Every line of the material below that holds the string "licensed" should be copied.

[Opening Information shown section]

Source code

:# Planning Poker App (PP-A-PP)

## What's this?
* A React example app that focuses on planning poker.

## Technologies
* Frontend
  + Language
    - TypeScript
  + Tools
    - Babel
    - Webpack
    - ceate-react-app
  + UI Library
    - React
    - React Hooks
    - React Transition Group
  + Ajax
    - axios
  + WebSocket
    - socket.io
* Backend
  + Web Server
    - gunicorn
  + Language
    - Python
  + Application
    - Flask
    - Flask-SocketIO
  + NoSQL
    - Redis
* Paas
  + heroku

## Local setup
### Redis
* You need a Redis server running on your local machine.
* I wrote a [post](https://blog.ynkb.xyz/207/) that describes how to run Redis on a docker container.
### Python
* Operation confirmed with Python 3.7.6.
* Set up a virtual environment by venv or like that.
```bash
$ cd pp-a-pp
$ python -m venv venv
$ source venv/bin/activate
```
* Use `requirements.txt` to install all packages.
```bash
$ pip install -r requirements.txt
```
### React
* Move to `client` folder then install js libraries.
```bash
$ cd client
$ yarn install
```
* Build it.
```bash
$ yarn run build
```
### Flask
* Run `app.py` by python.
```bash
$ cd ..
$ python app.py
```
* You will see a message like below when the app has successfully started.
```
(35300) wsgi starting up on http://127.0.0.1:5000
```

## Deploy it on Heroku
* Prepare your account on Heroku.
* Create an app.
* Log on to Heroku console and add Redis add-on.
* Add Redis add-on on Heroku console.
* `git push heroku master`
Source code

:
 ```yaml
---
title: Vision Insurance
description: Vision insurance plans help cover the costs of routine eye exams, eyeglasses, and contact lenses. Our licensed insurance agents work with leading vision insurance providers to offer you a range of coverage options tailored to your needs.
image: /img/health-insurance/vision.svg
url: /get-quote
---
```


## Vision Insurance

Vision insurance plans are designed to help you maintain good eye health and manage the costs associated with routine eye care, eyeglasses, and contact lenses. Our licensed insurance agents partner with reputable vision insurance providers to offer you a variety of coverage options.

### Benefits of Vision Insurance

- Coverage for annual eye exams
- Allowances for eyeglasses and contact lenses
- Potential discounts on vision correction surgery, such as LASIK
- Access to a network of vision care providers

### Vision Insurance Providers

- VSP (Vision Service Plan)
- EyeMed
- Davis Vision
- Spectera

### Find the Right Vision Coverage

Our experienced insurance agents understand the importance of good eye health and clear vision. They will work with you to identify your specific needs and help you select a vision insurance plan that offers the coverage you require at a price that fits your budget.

[Closing Information shown section]

■ **Solution to the problem**
description: Vision insurance plans help cover the costs of routine eye exams, eyeglasses, and contact lenses. Our licensed insurance agents work with leading vision insurance providers to offer you a range of coverage options tailored to your needs.
Vision insurance plans are designed to help you maintain good eye health and manage the costs associated with routine eye care, eyeglasses, and contact lenses. Our licensed insurance agents partner with reputable vision insurance providers to offer you a variety of coverage options.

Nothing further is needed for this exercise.